The 74-acre fair site became the Seattle Center after the fair ended, and developed into a civic, arts, science, and sports mecca in the heart of downtown Seattle. Alwac transferred the monorail system to Century 21 Center (the corporation formed to manage Seattle Center) in 1963. In April 1965, the center sold it to the City of Seattle for $775,150 (equivalent to nearly $7 million in 2022 dollars), though part of the price was offset by forgiving a $414,128 debt that the center owed the city. Further changes came in 1968, when the Westlake station was downsized to a considerable extent. This included the removal of its translucent blue and white scalloped roof as well as two side platforms, which left only one platform for passengers to board and exit the train. Management tried to rectify the problem by installing movable traffic control fences, but crowding continued on busy days at the station until it was rebuilt in the 1980s.

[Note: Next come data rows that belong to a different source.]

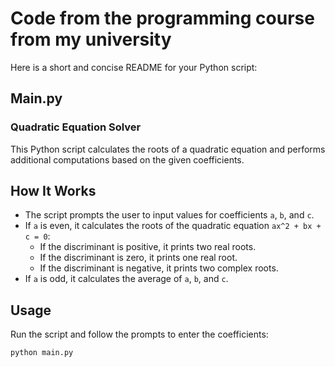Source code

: # Code from the programming course from my university

Here is a short and concise README for your Python script:

## Main.py
### Quadratic Equation Solver

This Python script calculates the roots of a quadratic equation and performs additional computations based on the given coefficients.

## How It Works

- The script prompts the user to input values for coefficients `a`, `b`, and `c`.
- If `a` is even, it calculates the roots of the quadratic equation `ax^2 + bx + c = 0`:
  - If the discriminant is positive, it prints two real roots.
  - If the discriminant is zero, it prints one real root.
  - If the discriminant is negative, it prints two complex roots.
- If `a` is odd, it calculates the average of `a`, `b`, and `c`.

## Usage

Run the script and follow the prompts to enter the coefficients:

```sh
python main.py
```
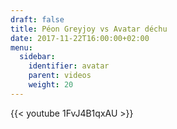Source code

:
 ```yaml
---
draft: false
title: Péon Greyjoy vs Avatar déchu
date: 2017-11-22T16:00:00+02:00
menu:
  sidebar:
    identifier: avatar
    parent: videos
    weight: 20
---
```


{{< youtube 1FvJ4B1qxAU >}}
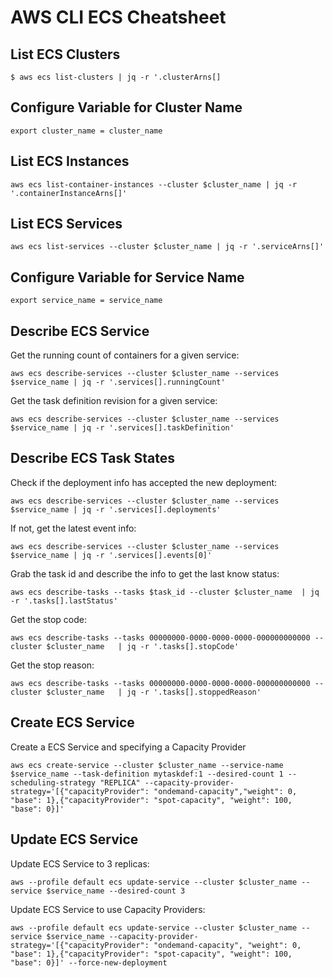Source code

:# AWS CLI ECS Cheatsheet

## List ECS Clusters
```
$ aws ecs list-clusters | jq -r '.clusterArns[]
```

## Configure Variable for Cluster Name
```
export cluster_name = cluster_name
```

## List ECS Instances
```
aws ecs list-container-instances --cluster $cluster_name | jq -r '.containerInstanceArns[]'
```

## List ECS Services

```
aws ecs list-services --cluster $cluster_name | jq -r '.serviceArns[]'
```

## Configure Variable for Service Name
```
export service_name = service_name
```

## Describe ECS Service
 Get the running count of containers for a given service:
```
aws ecs describe-services --cluster $cluster_name --services $service_name | jq -r '.services[].runningCount'
```

 Get the task definition revision for a given service:
```
aws ecs describe-services --cluster $cluster_name --services $service_name | jq -r '.services[].taskDefinition'
```

## Describe ECS Task States
Check if the deployment info has accepted the new deployment:
```
aws ecs describe-services --cluster $cluster_name --services $service_name | jq -r '.services[].deployments'
```

If not, get the latest event info:
```
aws ecs describe-services --cluster $cluster_name --services $service_name | jq -r '.services[].events[0]'
```

Grab the task id and describe the info to get the last know status:
```
aws ecs describe-tasks --tasks $task_id --cluster $cluster_name  | jq -r '.tasks[].lastStatus'
```

Get the stop code:
```
aws ecs describe-tasks --tasks 00000000-0000-0000-0000-000000000000 --cluster $cluster_name   | jq -r '.tasks[].stopCode'
```

Get the stop reason:
```
aws ecs describe-tasks --tasks 00000000-0000-0000-0000-000000000000 --cluster $cluster_name   | jq -r '.tasks[].stoppedReason'
```

## Create ECS Service
Create a ECS Service and specifying a Capacity Provider
```
aws ecs create-service --cluster $cluster_name --service-name $service_name --task-definition mytaskdef:1 --desired-count 1 --scheduling-strategy "REPLICA" --capacity-provider-strategy='[{"capacityProvider": "ondemand-capacity","weight": 0, "base": 1},{"capacityProvider": "spot-capacity", "weight": 100, "base": 0}]'
```

## Update ECS Service
Update ECS Service to 3 replicas:

```
aws --profile default ecs update-service --cluster $cluster_name --service $service_name --desired-count 3
```

Update ECS Service to use Capacity Providers:

```
aws --profile default ecs update-service --cluster $cluster_name --service $service_name --capacity-provider-strategy='[{"capacityProvider": "ondemand-capacity", "weight": 0, "base": 1},{"capacityProvider": "spot-capacity", "weight": 100, "base": 0}]' --force-new-deployment
```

The 1970s were bookended by two significant accidents on the monorail: In July 1971, the red train overshot the stop at Seattle Center station and slammed into a steel girder, injuring 26, while in May 1979, a similar incident at the center injured 15 on the blue train. And a less-than-memorable moment for the monorail came in 1978 when the blue car was repainted a different shade of blue, and the red car painted green, to match Seattle Center's theme colors. Asked if center officials had given any thought to the tradition it was changing, a spokesman replied, "the emphasis was on a coordinated-color scheme" ("Monorail Spruceup"). The new paint job proved so unpopular that the cars were repainted their original blue and red in the 1980s.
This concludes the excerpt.